Your goal ::
Images should be omitted while the rest of the data is duplicated exactly.

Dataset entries
━━━━━━━━━━━━━━━━━━━━━━━━━━━━━━

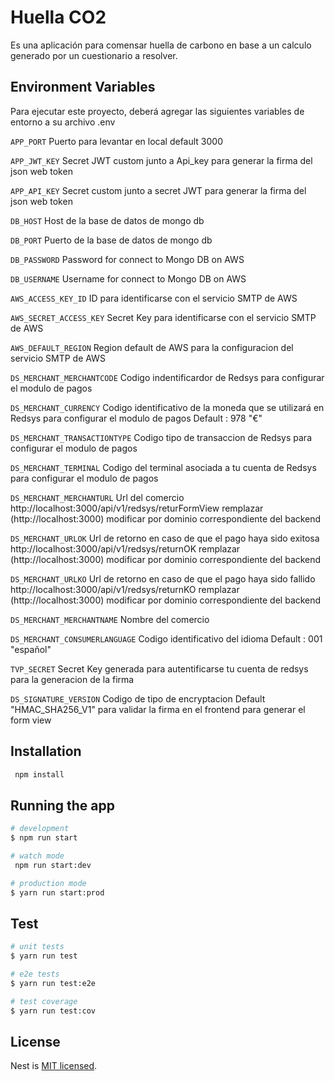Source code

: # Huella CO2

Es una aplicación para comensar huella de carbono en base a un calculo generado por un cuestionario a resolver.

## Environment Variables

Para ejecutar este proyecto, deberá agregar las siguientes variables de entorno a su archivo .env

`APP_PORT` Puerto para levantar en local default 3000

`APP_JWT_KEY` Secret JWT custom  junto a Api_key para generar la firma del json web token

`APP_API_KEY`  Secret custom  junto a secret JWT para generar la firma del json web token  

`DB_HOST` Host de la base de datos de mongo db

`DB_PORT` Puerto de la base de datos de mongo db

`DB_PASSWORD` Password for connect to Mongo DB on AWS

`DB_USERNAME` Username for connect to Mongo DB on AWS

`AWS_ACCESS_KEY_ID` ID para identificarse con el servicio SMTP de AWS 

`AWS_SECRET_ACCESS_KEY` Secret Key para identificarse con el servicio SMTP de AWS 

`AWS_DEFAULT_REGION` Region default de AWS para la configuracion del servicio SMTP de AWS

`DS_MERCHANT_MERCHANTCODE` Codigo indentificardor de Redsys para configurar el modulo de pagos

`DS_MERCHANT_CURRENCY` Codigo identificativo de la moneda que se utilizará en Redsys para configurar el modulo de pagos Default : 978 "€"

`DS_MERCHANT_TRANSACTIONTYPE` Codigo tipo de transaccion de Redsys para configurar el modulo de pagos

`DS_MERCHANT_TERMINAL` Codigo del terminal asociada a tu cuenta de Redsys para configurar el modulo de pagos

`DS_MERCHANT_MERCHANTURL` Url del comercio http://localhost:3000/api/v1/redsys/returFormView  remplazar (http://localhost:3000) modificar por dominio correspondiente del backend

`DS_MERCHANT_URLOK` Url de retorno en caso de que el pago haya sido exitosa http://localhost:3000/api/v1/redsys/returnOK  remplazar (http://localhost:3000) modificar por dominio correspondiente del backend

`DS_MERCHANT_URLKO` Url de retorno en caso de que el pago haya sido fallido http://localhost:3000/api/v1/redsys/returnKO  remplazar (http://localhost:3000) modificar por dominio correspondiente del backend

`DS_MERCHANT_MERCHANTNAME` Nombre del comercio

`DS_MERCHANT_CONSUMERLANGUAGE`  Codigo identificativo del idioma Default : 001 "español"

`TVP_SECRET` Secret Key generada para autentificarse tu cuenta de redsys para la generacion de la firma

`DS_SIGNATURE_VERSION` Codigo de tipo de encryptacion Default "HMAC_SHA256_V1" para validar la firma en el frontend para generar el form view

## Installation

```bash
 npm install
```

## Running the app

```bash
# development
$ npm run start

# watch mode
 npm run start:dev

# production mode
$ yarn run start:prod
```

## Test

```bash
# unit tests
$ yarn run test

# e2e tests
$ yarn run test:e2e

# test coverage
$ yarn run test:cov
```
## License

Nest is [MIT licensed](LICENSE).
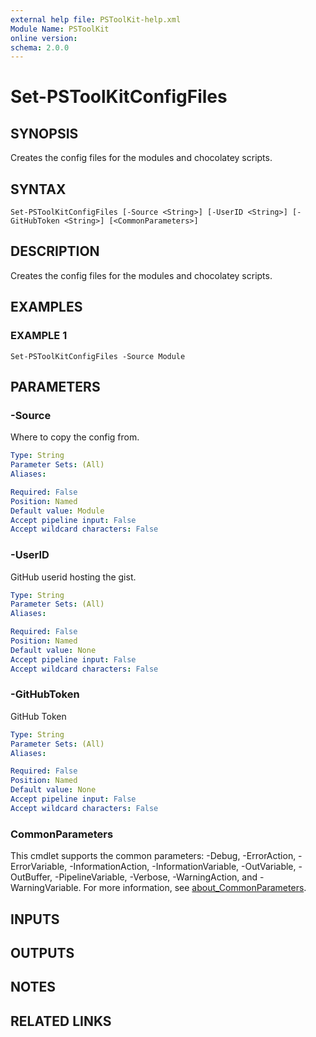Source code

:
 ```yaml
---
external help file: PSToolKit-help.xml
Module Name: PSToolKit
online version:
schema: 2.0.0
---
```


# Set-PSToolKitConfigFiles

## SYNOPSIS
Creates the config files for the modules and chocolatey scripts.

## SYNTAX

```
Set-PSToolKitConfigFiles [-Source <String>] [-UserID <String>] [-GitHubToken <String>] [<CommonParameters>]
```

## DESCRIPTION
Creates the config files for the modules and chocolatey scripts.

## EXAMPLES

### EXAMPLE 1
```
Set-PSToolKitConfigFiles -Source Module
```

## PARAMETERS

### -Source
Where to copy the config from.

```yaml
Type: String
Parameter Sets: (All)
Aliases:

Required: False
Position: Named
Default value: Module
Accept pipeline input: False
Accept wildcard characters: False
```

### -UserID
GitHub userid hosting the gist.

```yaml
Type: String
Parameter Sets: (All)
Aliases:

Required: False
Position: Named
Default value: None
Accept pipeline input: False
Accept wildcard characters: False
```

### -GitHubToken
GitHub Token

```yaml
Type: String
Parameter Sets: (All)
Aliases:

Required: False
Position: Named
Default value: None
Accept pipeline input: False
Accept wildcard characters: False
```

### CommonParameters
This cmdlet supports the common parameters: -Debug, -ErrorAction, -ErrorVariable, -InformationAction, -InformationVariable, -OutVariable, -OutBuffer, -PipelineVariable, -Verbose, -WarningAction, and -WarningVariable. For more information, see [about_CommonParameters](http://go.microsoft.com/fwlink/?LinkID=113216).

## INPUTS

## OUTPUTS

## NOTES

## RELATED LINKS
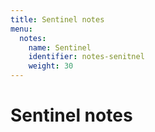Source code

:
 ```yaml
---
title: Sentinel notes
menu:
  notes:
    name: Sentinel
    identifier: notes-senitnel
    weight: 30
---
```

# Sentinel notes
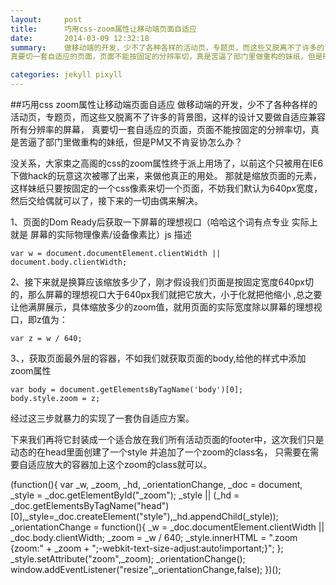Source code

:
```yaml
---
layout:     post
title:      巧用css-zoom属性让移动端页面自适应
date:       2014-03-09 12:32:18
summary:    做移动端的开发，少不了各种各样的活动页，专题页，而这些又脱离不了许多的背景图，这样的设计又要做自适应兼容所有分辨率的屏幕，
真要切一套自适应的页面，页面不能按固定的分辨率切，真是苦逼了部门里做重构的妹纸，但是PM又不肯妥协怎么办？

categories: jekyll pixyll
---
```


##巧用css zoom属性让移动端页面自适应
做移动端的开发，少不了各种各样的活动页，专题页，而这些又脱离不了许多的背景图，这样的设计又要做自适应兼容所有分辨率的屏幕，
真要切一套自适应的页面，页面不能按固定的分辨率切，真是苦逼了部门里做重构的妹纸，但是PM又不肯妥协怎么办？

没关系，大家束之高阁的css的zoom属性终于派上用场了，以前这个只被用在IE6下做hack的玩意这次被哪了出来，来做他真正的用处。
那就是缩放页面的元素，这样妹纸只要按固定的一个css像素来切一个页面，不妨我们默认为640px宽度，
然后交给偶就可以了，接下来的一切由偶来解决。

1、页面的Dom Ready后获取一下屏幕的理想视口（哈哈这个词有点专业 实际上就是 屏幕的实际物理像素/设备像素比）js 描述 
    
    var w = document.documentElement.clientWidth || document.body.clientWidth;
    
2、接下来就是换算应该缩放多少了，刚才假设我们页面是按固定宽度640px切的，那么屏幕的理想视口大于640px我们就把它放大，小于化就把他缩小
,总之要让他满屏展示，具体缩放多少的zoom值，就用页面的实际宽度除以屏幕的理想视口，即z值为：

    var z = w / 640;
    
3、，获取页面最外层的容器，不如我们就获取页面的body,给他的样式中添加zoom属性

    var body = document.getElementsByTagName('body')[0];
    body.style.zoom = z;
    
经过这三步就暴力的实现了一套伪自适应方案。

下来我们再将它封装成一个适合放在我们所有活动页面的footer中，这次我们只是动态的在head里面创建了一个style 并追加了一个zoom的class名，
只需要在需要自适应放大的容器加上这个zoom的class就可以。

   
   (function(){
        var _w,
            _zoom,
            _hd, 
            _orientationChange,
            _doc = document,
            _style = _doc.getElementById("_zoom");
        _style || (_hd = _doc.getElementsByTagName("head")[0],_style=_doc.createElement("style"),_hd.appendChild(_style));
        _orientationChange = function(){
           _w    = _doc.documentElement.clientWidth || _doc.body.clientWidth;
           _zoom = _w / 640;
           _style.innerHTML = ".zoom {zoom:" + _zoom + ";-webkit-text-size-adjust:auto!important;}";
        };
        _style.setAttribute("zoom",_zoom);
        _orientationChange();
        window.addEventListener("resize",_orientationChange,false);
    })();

━━━━━━━━━━━━━━━━━━━━━━━━━━━━━━

Result of this exercise ::
Source code

: # Huella CO2

Es una aplicación para comensar huella de carbono en base a un calculo generado por un cuestionario a resolver.

## Environment Variables

Para ejecutar este proyecto, deberá agregar las siguientes variables de entorno a su archivo .env

`APP_PORT` Puerto para levantar en local default 3000

`APP_JWT_KEY` Secret JWT custom  junto a Api_key para generar la firma del json web token

`APP_API_KEY`  Secret custom  junto a secret JWT para generar la firma del json web token  

`DB_HOST` Host de la base de datos de mongo db

`DB_PORT` Puerto de la base de datos de mongo db

`DB_PASSWORD` Password for connect to Mongo DB on AWS

`DB_USERNAME` Username for connect to Mongo DB on AWS

`AWS_ACCESS_KEY_ID` ID para identificarse con el servicio SMTP de AWS 

`AWS_SECRET_ACCESS_KEY` Secret Key para identificarse con el servicio SMTP de AWS 

`AWS_DEFAULT_REGION` Region default de AWS para la configuracion del servicio SMTP de AWS

`DS_MERCHANT_MERCHANTCODE` Codigo indentificardor de Redsys para configurar el modulo de pagos

`DS_MERCHANT_CURRENCY` Codigo identificativo de la moneda que se utilizará en Redsys para configurar el modulo de pagos Default : 978 "€"

`DS_MERCHANT_TRANSACTIONTYPE` Codigo tipo de transaccion de Redsys para configurar el modulo de pagos

`DS_MERCHANT_TERMINAL` Codigo del terminal asociada a tu cuenta de Redsys para configurar el modulo de pagos

`DS_MERCHANT_MERCHANTURL` Url del comercio http://localhost:3000/api/v1/redsys/returFormView  remplazar (http://localhost:3000) modificar por dominio correspondiente del backend

`DS_MERCHANT_URLOK` Url de retorno en caso de que el pago haya sido exitosa http://localhost:3000/api/v1/redsys/returnOK  remplazar (http://localhost:3000) modificar por dominio correspondiente del backend

`DS_MERCHANT_URLKO` Url de retorno en caso de que el pago haya sido fallido http://localhost:3000/api/v1/redsys/returnKO  remplazar (http://localhost:3000) modificar por dominio correspondiente del backend

`DS_MERCHANT_MERCHANTNAME` Nombre del comercio

`DS_MERCHANT_CONSUMERLANGUAGE`  Codigo identificativo del idioma Default : 001 "español"

`TVP_SECRET` Secret Key generada para autentificarse tu cuenta de redsys para la generacion de la firma

`DS_SIGNATURE_VERSION` Codigo de tipo de encryptacion Default "HMAC_SHA256_V1" para validar la firma en el frontend para generar el form view

## Installation

```bash
 npm install
```

## Running the app

```bash
# development
$ npm run start

# watch mode
 npm run start:dev

# production mode
$ yarn run start:prod
```

## Test

```bash
# unit tests
$ yarn run test

# e2e tests
$ yarn run test:e2e

# test coverage
$ yarn run test:cov
```
## License

Nest is [MIT licensed](LICENSE).
Source code

:
 ```yaml
---
external help file: PSToolKit-help.xml
Module Name: PSToolKit
online version:
schema: 2.0.0
---
```


# Set-PSToolKitConfigFiles

## SYNOPSIS
Creates the config files for the modules and chocolatey scripts.

## SYNTAX

```
Set-PSToolKitConfigFiles [-Source <String>] [-UserID <String>] [-GitHubToken <String>] [<CommonParameters>]
```

## DESCRIPTION
Creates the config files for the modules and chocolatey scripts.

## EXAMPLES

### EXAMPLE 1
```
Set-PSToolKitConfigFiles -Source Module
```

## PARAMETERS

### -Source
Where to copy the config from.

```yaml
Type: String
Parameter Sets: (All)
Aliases:

Required: False
Position: Named
Default value: Module
Accept pipeline input: False
Accept wildcard characters: False
```

### -UserID
GitHub userid hosting the gist.

```yaml
Type: String
Parameter Sets: (All)
Aliases:

Required: False
Position: Named
Default value: None
Accept pipeline input: False
Accept wildcard characters: False
```

### -GitHubToken
GitHub Token

```yaml
Type: String
Parameter Sets: (All)
Aliases:

Required: False
Position: Named
Default value: None
Accept pipeline input: False
Accept wildcard characters: False
```

### CommonParameters
This cmdlet supports the common parameters: -Debug, -ErrorAction, -ErrorVariable, -InformationAction, -InformationVariable, -OutVariable, -OutBuffer, -PipelineVariable, -Verbose, -WarningAction, and -WarningVariable. For more information, see [about_CommonParameters](http://go.microsoft.com/fwlink/?LinkID=113216).

## INPUTS

## OUTPUTS

## NOTES

## RELATED LINKS
Source code

:
 ```yaml
---
title: Sentinel notes
menu:
  notes:
    name: Sentinel
    identifier: notes-senitnel
    weight: 30
---
```

# Sentinel notes
Source code

:
```yaml
---
layout:     post
title:      巧用css-zoom属性让移动端页面自适应
date:       2014-03-09 12:32:18
summary:    做移动端的开发，少不了各种各样的活动页，专题页，而这些又脱离不了许多的背景图，这样的设计又要做自适应兼容所有分辨率的屏幕，
真要切一套自适应的页面，页面不能按固定的分辨率切，真是苦逼了部门里做重构的妹纸，但是PM又不肯妥协怎么办？

categories: jekyll pixyll
---
```


##巧用css zoom属性让移动端页面自适应
做移动端的开发，少不了各种各样的活动页，专题页，而这些又脱离不了许多的背景图，这样的设计又要做自适应兼容所有分辨率的屏幕，
真要切一套自适应的页面，页面不能按固定的分辨率切，真是苦逼了部门里做重构的妹纸，但是PM又不肯妥协怎么办？

没关系，大家束之高阁的css的zoom属性终于派上用场了，以前这个只被用在IE6下做hack的玩意这次被哪了出来，来做他真正的用处。
那就是缩放页面的元素，这样妹纸只要按固定的一个css像素来切一个页面，不妨我们默认为640px宽度，
然后交给偶就可以了，接下来的一切由偶来解决。

1、页面的Dom Ready后获取一下屏幕的理想视口（哈哈这个词有点专业 实际上就是 屏幕的实际物理像素/设备像素比）js 描述 
    
    var w = document.documentElement.clientWidth || document.body.clientWidth;
    
2、接下来就是换算应该缩放多少了，刚才假设我们页面是按固定宽度640px切的，那么屏幕的理想视口大于640px我们就把它放大，小于化就把他缩小
,总之要让他满屏展示，具体缩放多少的zoom值，就用页面的实际宽度除以屏幕的理想视口，即z值为：

    var z = w / 640;
    
3、，获取页面最外层的容器，不如我们就获取页面的body,给他的样式中添加zoom属性

    var body = document.getElementsByTagName('body')[0];
    body.style.zoom = z;
    
经过这三步就暴力的实现了一套伪自适应方案。

下来我们再将它封装成一个适合放在我们所有活动页面的footer中，这次我们只是动态的在head里面创建了一个style 并追加了一个zoom的class名，
只需要在需要自适应放大的容器加上这个zoom的class就可以。

   
   (function(){
        var _w,
            _zoom,
            _hd, 
            _orientationChange,
            _doc = document,
            _style = _doc.getElementById("_zoom");
        _style || (_hd = _doc.getElementsByTagName("head")[0],_style=_doc.createElement("style"),_hd.appendChild(_style));
        _orientationChange = function(){
           _w    = _doc.documentElement.clientWidth || _doc.body.clientWidth;
           _zoom = _w / 640;
           _style.innerHTML = ".zoom {zoom:" + _zoom + ";-webkit-text-size-adjust:auto!important;}";
        };
        _style.setAttribute("zoom",_zoom);
        _orientationChange();
        window.addEventListener("resize",_orientationChange,false);
    })();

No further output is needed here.